(Dataset records)
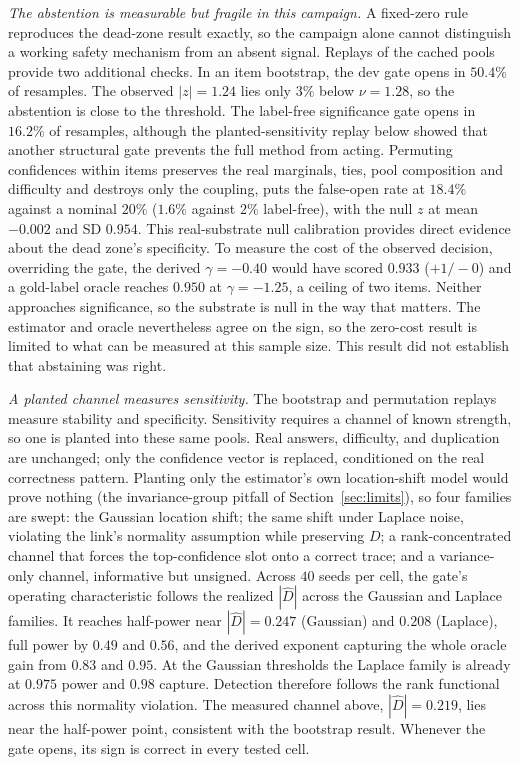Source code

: \documentclass[conference]{IEEEtran}
\newcommand{\Dhat}{\widehat{D}}
\begin{document}
\emph{The abstention is measurable but fragile in this campaign.} A fixed-zero
rule reproduces the dead-zone result exactly, so the campaign alone
cannot distinguish a working safety mechanism from an absent signal. Replays
of the cached pools provide two additional checks. In an item bootstrap, the
dev gate opens in $50.4\%$ of resamples. The observed $|z|=1.24$ lies only
$3\%$ below $\nu=1.28$, so the abstention is close to the threshold. The
label-free significance gate opens in $16.2\%$ of resamples, although the
planted-sensitivity replay below showed that another structural gate prevents
the full method from acting. Permuting confidences within items preserves the
real marginals, ties, pool composition and difficulty and destroys only the
coupling, puts the false-open rate at $18.4\%$ against a nominal $20\%$
($1.6\%$ against $2\%$ label-free), with the null $z$ at mean $-0.002$ and SD
$0.954$. This real-substrate null calibration provides direct evidence about
the dead zone's specificity. To measure the cost of the observed decision,
overriding the gate, the derived $\gamma=-0.40$ would have scored $0.933$
($+1/-0$) and a gold-label oracle reaches $0.950$ at $\gamma=-1.25$, a ceiling
of two items. Neither approaches significance, so the substrate is null in the
way that matters. The estimator and oracle nevertheless agree on the sign, so
the zero-cost result is limited to what can be measured at this sample size.
This result did not establish that abstaining was right.

\emph{A planted channel measures sensitivity.} The bootstrap and permutation
replays measure stability and specificity. Sensitivity requires a channel of
known strength, so one is planted into these same pools. Real answers,
difficulty, and duplication are unchanged;
only the confidence vector is replaced, conditioned on the real correctness
pattern. Planting only the estimator's own location-shift model would prove
nothing (the invariance-group pitfall of Section~\ref{sec:limits}), so four
families are swept: the Gaussian location shift; the same shift under Laplace
noise, violating the link's normality assumption while preserving $D$; a
rank-concentrated channel that forces the top-confidence slot onto a correct
trace; and a variance-only channel, informative but unsigned. Across $40$
seeds per cell, the gate's operating characteristic follows the realized
$|\Dhat|$ across the Gaussian and Laplace families. It reaches half-power near
$|\Dhat|=0.247$ (Gaussian) and $0.208$ (Laplace), full power by $0.49$ and
$0.56$, and the derived exponent capturing the whole oracle gain from $0.83$
and $0.95$. At the Gaussian thresholds the Laplace family is already at
$0.975$ power and $0.98$ capture. Detection therefore follows the rank
functional across this normality violation. The measured channel above,
$|\Dhat|=0.219$, lies near the half-power point, consistent with the bootstrap
result. Whenever the gate opens, its sign is correct in every tested cell.
\end{document}
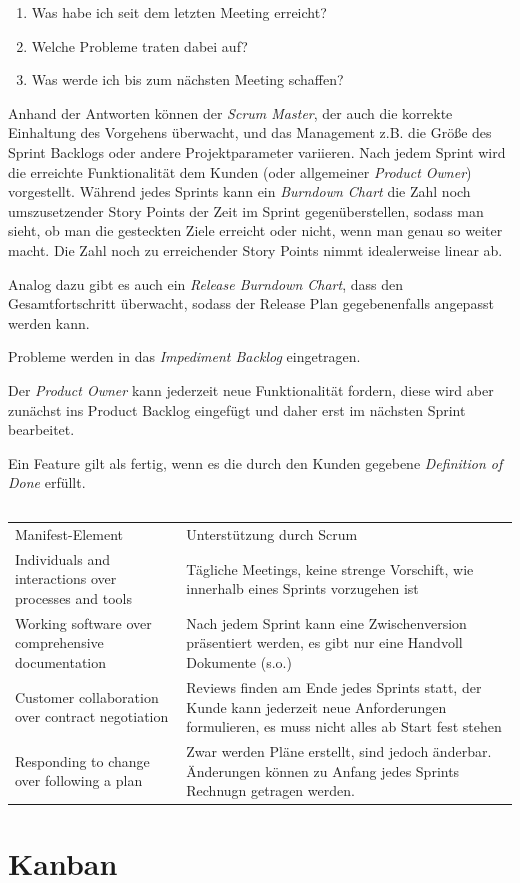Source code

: \documentclass{scrartcl}
\begin{document}
\begin{enumerate}
   \item Was habe ich seit dem letzten Meeting erreicht?
   \item Welche Probleme traten dabei auf?
   \item Was werde ich bis zum nächsten Meeting schaffen?
\end{enumerate}

Anhand der Antworten können der \emph{Scrum Master}, der auch die korrekte
Einhaltung des Vorgehens überwacht, und das Management z.B. die Größe des Sprint
Backlogs oder andere Projektparameter variieren. Nach jedem Sprint wird die
erreichte Funktionalität dem Kunden (oder allgemeiner \emph{Product Owner})
vorgestellt. Während jedes Sprints kann ein \emph{Burndown Chart} die Zahl noch
umszusetzender Story Points der Zeit im Sprint gegenüberstellen, sodass man
sieht, ob man die gesteckten Ziele erreicht oder nicht, wenn man genau so weiter
macht. Die Zahl noch zu erreichender Story Points nimmt idealerweise linear ab.

Analog dazu gibt es auch ein \emph{Release Burndown Chart}, dass den
Gesamtfortschritt überwacht, sodass der Release Plan gegebenenfalls angepasst
werden kann.   

Probleme werden in das \emph{Impediment Backlog} eingetragen.

Der \emph{Product Owner} kann jederzeit neue Funktionalität fordern, diese wird
aber zunächst ins Product Backlog eingefügt und daher erst im nächsten Sprint
bearbeitet.

Ein Feature gilt als fertig, wenn es die durch den Kunden gegebene
\emph{Definition of Done} erfüllt.

\subsection{}

\begin{center}
   \begin{tabular}{ll}
      Manifest-Element & Unterstützung durch Scrum \\
      Individuals and interactions over processes and tools & Tägliche Meetings,
      keine strenge Vorschift, wie innerhalb eines Sprints vorzugehen ist \\
      Working software over comprehensive documentation & Nach jedem Sprint kann
      eine Zwischenversion präsentiert werden, es gibt nur eine Handvoll
      Dokumente (s.o.) \\
      Customer collaboration over contract negotiation & Reviews finden am Ende
      jedes Sprints statt, der Kunde kann jederzeit neue Anforderungen
      formulieren, es muss nicht alles ab Start fest stehen \\
      Responding to change over following a plan & Zwar werden Pläne erstellt,
      sind jedoch änderbar. Änderungen können zu Anfang jedes Sprints Rechnugn
      getragen werden.

   \end{tabular}
\end{center}
\section{Kanban}
\end{document}
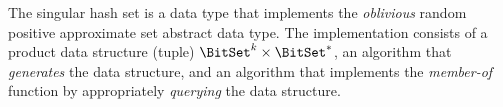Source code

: \documentclass[ ../main.tex]{subfiles}
\begin{document}
The singular hash set is a data type that implements the \emph{oblivious} random 
positive approximate set abstract data type.
The implementation consists of a  product data structure (tuple) $\BitSet^k \times \BitSet^{*}$, an algorithm 
that \emph{generates} the data structure, and an algorithm that implements the \emph{member-of} function by appropriately \emph{querying} the data structure.


%
%
%
\end{document}

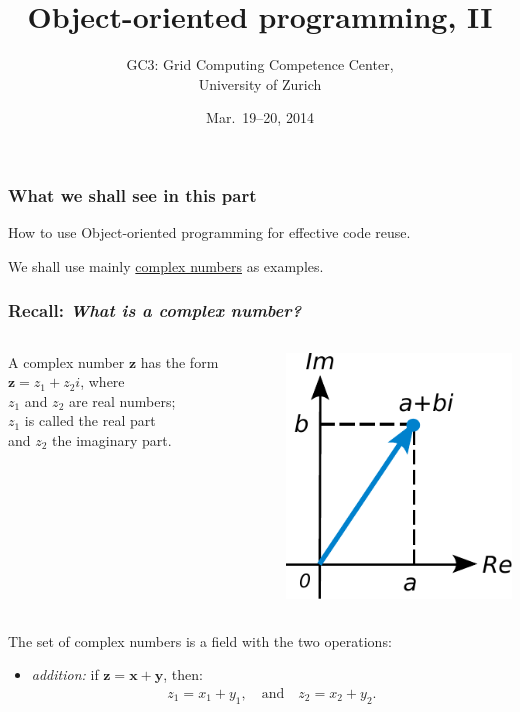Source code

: \documentclass[english,serif,mathserif,xcolor=pdftex,dvipsnames,table]{beamer}
\title[OOP 2]{%
  Object-oriented programming, II
}
\author[GC3]{%
  GC3: Grid Computing Competence Center, \\
  University of Zurich
}
\date{Mar.~19--20, 2014}
\begin{document}
\maketitle


\begin{frame}
  \frametitle{What we shall see in this part}

  How to use Object-oriented programming for effective code reuse.

  \+
  We shall use mainly
  \href{http://mathworld.wolfram.com/ComplexNumber.html}{complex
    numbers} as examples.
\end{frame}


\begin{frame}
  \frametitle{Recall: \emph{What is a complex number?}}

  \begin{columns}
    \begin{column}{0.6\linewidth}
      \raggedleft
      A complex number $\mathbf{z}$ has the form $\mathbf{z} = z_1 + z_2i$, where \\
      $z_1$ and $z_2$ are real numbers; \\
      $z_1$ is called the real part \\
      and $z_2$ the imaginary part.
    \end{column}
    \begin{column}{0.4\linewidth}
      \centering
      \includegraphics[height=5\baselineskip]{fig/ComplexNumber}
    \end{column}
  \end{columns}

  \+
  The set of complex numbers is a field with the two operations:
  \begin{itemize}
  \item
    \emph{addition:} if $\mathbf{z} = \mathbf{x} + \mathbf{y}$,
    then:
    \begin{gather*}
      z_1 = x_1 + y_1, \quad \text{and} \quad z_2 = x_2 + y_2.
    \end{gather*}


\end{itemize}
\end{frame}
\end{document}
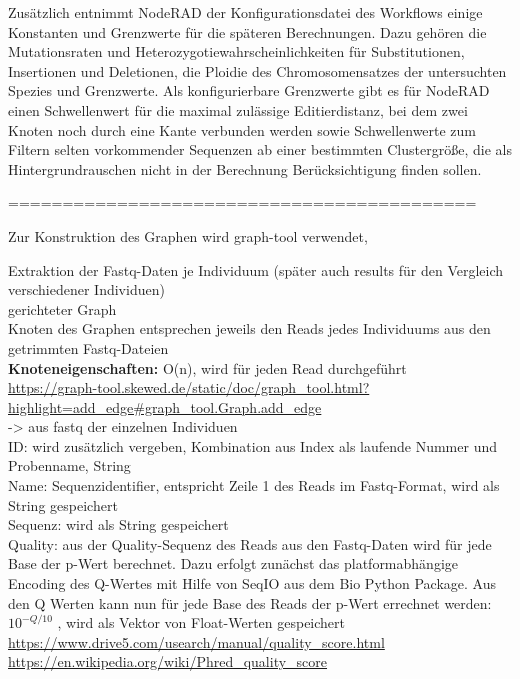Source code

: Zusätzlich entnimmt NodeRAD der Konfigurationsdatei des Workflows einige Konstanten und Grenzwerte für die späteren Berechnungen. Dazu gehören die Mutationsraten und Heterozygotiewahrscheinlichkeiten für Substitutionen, Insertionen und Deletionen, die Ploidie des Chromosomensatzes der untersuchten Spezies und Grenzwerte. Als konfigurierbare Grenzwerte gibt es für NodeRAD einen Schwellenwert für die maximal zulässige Editierdistanz, bei dem zwei Knoten noch durch eine Kante verbunden werden sowie Schwellenwerte zum Filtern selten vorkommender Sequenzen ab einer bestimmten Clustergröße, die als Hintergrundrauschen nicht in der Berechnung Berücksichtigung finden sollen. 


===========================================




Zur Konstruktion des Graphen wird graph-tool verwendet,


Extraktion der Fastq-Daten je Individuum (später auch results für den Vergleich verschiedener Individuen) \\
gerichteter Graph \\
Knoten des Graphen entsprechen jeweils den Reads jedes Individuums aus den getrimmten Fastq-Dateien \\
\textbf{Knoteneigenschaften:} O(n), wird für jeden Read durchgeführt \\
    \url{https://graph-tool.skewed.de/static/doc/graph_tool.html?highlight=add_edge#graph_tool.Graph.add_edge} \\
    -> aus fastq der einzelnen Individuen \\
    ID: wird zusätzlich vergeben, Kombination aus Index als laufende Nummer und Probenname, String \\
    Name: Sequenzidentifier, entspricht Zeile 1 des Reads im Fastq-Format, wird als String gespeichert \\
    Sequenz: wird als String gespeichert \\
    Quality: aus der Quality-Sequenz des Reads aus den Fastq-Daten wird für jede Base der p-Wert berechnet. Dazu erfolgt zunächst das platformabhängige Encoding des Q-Wertes mit Hilfe von SeqIO aus dem Bio Python Package. Aus den Q Werten kann nun für jede Base des Reads der p-Wert errechnet werden: $10^{-Q / 10}$ , wird als Vektor von Float-Werten gespeichert \\
        \url{https://www.drive5.com/usearch/manual/quality_score.html}  \\
        \url{https://en.wikipedia.org/wiki/Phred_quality_score} \\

### [Problem statement]
Beginning with the first line of the entries above, repeat each line word for word until the line with "dev gate opens" has been given too. Omit the pictures.

### [Reply]
Source code

: \documentclass[conference]{IEEEtran}
\newcommand{\Dhat}{\widehat{D}}
\begin{document}
\emph{The abstention is measurable but fragile in this campaign.} A fixed-zero
rule reproduces the dead-zone result exactly, so the campaign alone
cannot distinguish a working safety mechanism from an absent signal. Replays
of the cached pools provide two additional checks. In an item bootstrap, the
dev gate opens in $50.4\%$ of resamples. The observed $|z|=1.24$ lies only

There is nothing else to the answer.